About this exercise
Write out every record below exactly as it appears, omitting the pictures.

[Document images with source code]
□ □ □ □ □

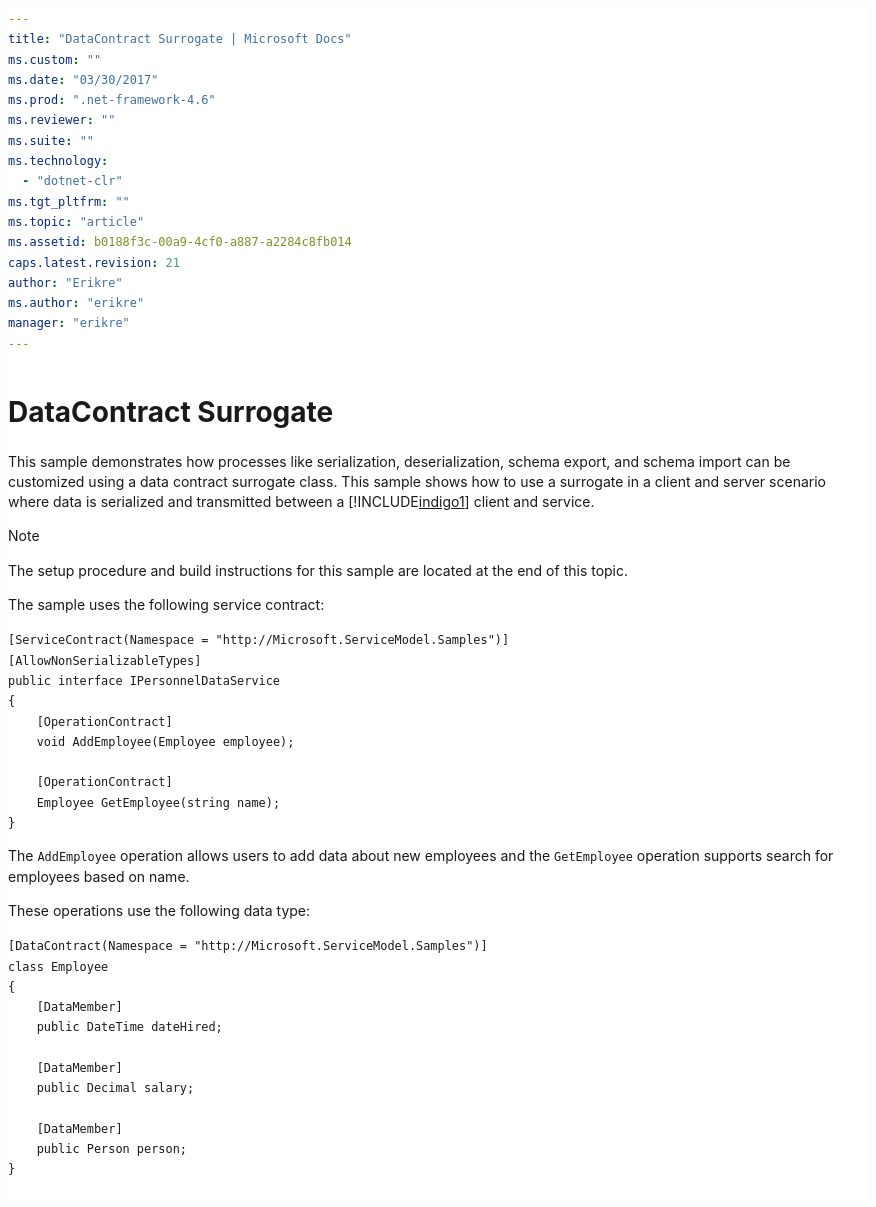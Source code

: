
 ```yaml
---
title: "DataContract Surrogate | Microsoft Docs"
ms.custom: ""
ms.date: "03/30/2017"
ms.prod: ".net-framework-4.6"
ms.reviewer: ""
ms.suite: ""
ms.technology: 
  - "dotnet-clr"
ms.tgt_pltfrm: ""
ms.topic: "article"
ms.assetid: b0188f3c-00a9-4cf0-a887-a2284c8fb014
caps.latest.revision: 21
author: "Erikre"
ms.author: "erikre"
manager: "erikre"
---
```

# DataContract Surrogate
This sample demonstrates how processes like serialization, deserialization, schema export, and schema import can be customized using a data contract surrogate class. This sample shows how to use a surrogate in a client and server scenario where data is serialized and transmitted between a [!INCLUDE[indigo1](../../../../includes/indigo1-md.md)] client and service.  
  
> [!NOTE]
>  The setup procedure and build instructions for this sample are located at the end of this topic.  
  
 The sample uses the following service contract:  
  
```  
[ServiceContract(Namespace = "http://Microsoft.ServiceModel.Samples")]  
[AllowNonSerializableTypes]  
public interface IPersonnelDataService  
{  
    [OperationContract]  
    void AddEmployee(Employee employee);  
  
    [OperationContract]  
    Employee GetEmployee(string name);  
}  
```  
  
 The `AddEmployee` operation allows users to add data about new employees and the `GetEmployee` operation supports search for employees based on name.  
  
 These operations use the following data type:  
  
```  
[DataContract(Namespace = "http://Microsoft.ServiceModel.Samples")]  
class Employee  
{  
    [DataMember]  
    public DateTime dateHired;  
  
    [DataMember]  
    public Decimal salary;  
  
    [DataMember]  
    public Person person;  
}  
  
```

□ □ □ □ □

Worked solution
Source code

:
 ```yaml
---
title: "DataContract Surrogate | Microsoft Docs"
ms.custom: ""
ms.date: "03/30/2017"
ms.prod: ".net-framework-4.6"
ms.reviewer: ""
ms.suite: ""
ms.technology: 
  - "dotnet-clr"
ms.tgt_pltfrm: ""
ms.topic: "article"
ms.assetid: b0188f3c-00a9-4cf0-a887-a2284c8fb014
caps.latest.revision: 21
author: "Erikre"
ms.author: "erikre"
manager: "erikre"
---
```

# DataContract Surrogate
This sample demonstrates how processes like serialization, deserialization, schema export, and schema import can be customized using a data contract surrogate class. This sample shows how to use a surrogate in a client and server scenario where data is serialized and transmitted between a [!INCLUDE[indigo1](../../../../includes/indigo1-md.md)] client and service.  
  
> [!NOTE]
>  The setup procedure and build instructions for this sample are located at the end of this topic.  
  
 The sample uses the following service contract:  
  
```  
[ServiceContract(Namespace = "http://Microsoft.ServiceModel.Samples")]  
[AllowNonSerializableTypes]  
public interface IPersonnelDataService  
{  
    [OperationContract]  
    void AddEmployee(Employee employee);  
  
    [OperationContract]  
    Employee GetEmployee(string name);  
}  
```  
  
 The `AddEmployee` operation allows users to add data about new employees and the `GetEmployee` operation supports search for employees based on name.  
  
 These operations use the following data type:  
  
```  
[DataContract(Namespace = "http://Microsoft.ServiceModel.Samples")]  
class Employee  
{  
    [DataMember]  
    public DateTime dateHired;  
  
    [DataMember]  
    public Decimal salary;  
  
    [DataMember]  
    public Person person;  
}  
  
```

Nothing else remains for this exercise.